* _WHAT YOU WILL DO_
In the listing below, find each line that holds the string "years" and copy it.

* _INPUT DATA_
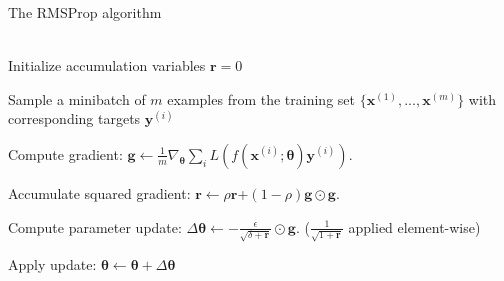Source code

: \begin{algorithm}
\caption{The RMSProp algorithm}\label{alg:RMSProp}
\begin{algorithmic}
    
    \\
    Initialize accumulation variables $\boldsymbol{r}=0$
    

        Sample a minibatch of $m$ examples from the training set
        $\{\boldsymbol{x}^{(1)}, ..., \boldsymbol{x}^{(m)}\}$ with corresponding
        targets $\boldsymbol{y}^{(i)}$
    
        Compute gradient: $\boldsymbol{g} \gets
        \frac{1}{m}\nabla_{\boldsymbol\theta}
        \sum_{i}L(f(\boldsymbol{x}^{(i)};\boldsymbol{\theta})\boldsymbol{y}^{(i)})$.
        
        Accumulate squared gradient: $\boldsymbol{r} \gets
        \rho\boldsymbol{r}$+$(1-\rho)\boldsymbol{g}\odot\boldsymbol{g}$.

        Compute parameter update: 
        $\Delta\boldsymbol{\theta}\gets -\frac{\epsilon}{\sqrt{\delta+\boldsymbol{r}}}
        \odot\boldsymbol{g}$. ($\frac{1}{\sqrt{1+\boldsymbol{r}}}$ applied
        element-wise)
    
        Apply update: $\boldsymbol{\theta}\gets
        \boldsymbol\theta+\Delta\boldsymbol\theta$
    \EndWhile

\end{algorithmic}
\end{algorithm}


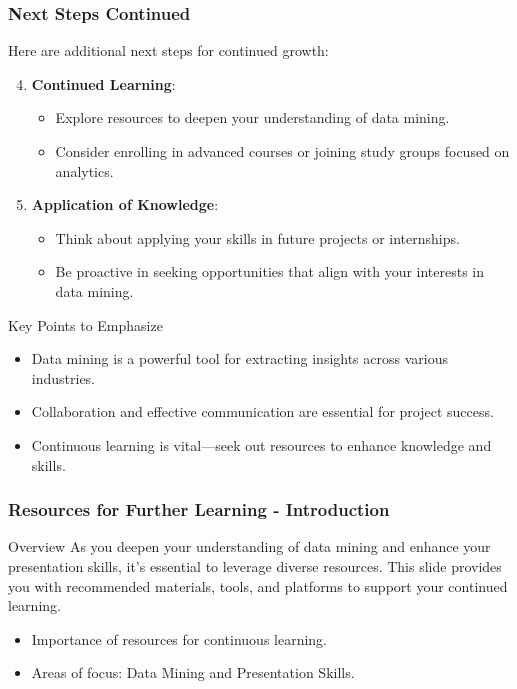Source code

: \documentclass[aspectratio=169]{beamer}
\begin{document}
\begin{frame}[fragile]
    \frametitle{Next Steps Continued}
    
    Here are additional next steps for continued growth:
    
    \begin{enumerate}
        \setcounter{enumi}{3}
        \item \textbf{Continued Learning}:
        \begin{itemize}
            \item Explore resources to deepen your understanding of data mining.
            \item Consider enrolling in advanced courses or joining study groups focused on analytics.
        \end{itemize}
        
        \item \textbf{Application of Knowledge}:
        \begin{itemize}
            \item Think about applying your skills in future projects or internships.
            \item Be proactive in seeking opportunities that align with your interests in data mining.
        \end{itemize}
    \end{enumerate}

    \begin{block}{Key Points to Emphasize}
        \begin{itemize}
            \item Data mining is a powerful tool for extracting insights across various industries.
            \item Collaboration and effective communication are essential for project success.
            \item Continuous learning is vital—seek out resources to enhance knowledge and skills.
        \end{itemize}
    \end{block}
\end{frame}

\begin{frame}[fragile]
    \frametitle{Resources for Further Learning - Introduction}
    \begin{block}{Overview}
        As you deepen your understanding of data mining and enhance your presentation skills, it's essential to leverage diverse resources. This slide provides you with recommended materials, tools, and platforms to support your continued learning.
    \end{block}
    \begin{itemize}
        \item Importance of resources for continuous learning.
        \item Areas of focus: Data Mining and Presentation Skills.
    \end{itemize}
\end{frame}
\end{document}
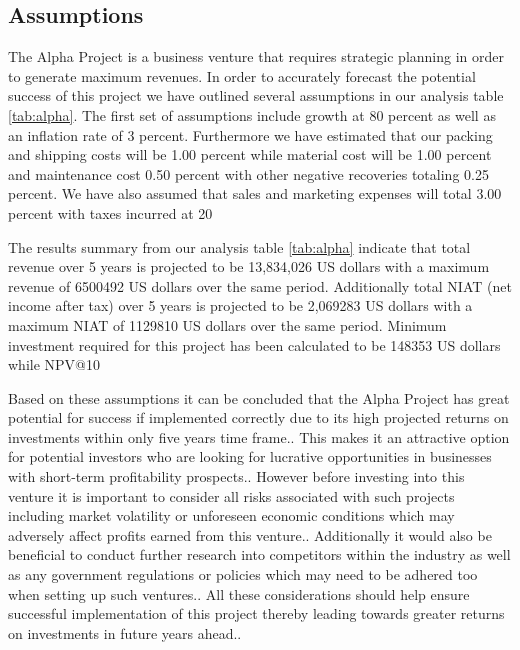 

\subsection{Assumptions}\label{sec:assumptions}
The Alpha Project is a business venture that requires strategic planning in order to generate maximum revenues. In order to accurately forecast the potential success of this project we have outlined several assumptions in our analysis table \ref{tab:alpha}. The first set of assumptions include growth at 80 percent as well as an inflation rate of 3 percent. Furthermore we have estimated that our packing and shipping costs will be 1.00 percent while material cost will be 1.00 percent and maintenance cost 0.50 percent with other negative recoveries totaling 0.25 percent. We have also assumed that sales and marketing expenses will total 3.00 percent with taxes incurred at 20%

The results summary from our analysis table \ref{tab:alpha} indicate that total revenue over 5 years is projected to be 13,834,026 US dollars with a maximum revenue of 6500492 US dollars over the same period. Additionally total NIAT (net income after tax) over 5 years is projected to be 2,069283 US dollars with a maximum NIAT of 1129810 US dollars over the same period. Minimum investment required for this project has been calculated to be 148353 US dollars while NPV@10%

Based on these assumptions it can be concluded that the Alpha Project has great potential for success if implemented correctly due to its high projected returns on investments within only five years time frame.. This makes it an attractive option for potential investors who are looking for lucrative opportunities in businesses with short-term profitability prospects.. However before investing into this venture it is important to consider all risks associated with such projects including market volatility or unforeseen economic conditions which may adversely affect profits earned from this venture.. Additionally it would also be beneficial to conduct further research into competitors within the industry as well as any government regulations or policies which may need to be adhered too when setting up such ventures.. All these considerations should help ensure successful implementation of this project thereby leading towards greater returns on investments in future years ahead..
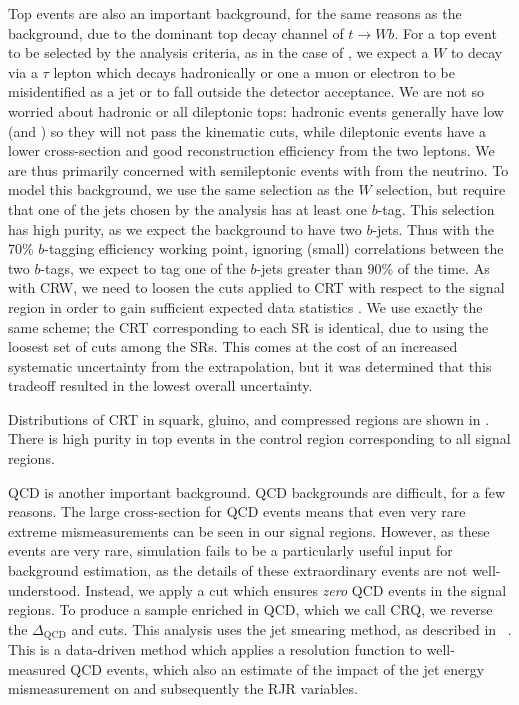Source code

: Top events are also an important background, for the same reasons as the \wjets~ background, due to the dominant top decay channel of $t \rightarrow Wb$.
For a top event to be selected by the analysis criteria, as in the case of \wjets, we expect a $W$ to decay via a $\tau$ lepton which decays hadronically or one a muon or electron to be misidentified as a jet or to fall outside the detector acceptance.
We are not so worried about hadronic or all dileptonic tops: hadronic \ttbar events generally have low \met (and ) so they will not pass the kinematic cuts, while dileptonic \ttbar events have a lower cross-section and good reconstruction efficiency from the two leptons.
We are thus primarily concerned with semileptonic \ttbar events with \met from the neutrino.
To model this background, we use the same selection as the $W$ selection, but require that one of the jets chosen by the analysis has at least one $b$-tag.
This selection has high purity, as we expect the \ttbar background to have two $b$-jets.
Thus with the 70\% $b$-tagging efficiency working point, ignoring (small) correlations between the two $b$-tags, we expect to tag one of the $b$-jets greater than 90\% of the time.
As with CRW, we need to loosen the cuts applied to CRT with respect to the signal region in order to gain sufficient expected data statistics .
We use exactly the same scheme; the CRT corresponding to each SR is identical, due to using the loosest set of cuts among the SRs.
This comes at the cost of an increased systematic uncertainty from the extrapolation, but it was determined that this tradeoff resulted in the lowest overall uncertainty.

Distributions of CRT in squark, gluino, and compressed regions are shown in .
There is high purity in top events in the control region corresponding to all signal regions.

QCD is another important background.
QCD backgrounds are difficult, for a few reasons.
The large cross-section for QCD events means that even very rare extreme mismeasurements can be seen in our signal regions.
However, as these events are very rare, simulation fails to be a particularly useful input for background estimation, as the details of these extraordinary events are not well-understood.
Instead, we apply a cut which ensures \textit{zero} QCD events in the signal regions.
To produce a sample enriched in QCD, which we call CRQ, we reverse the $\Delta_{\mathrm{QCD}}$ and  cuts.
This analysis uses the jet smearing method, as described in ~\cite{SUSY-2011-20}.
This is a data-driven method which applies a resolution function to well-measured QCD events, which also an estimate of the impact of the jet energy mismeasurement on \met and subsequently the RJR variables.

* _YOUR RESPONSE_
The results summary from our analysis table \ref{tab:alpha} indicate that total revenue over 5 years is projected to be 13,834,026 US dollars with a maximum revenue of 6500492 US dollars over the same period. Additionally total NIAT (net income after tax) over 5 years is projected to be 2,069283 US dollars with a maximum NIAT of 1129810 US dollars over the same period. Minimum investment required for this project has been calculated to be 148353 US dollars while NPV@10%
Based on these assumptions it can be concluded that the Alpha Project has great potential for success if implemented correctly due to its high projected returns on investments within only five years time frame.. This makes it an attractive option for potential investors who are looking for lucrative opportunities in businesses with short-term profitability prospects.. However before investing into this venture it is important to consider all risks associated with such projects including market volatility or unforeseen economic conditions which may adversely affect profits earned from this venture.. Additionally it would also be beneficial to conduct further research into competitors within the industry as well as any government regulations or policies which may need to be adhered too when setting up such ventures.. All these considerations should help ensure successful implementation of this project thereby leading towards greater returns on investments in future years ahead..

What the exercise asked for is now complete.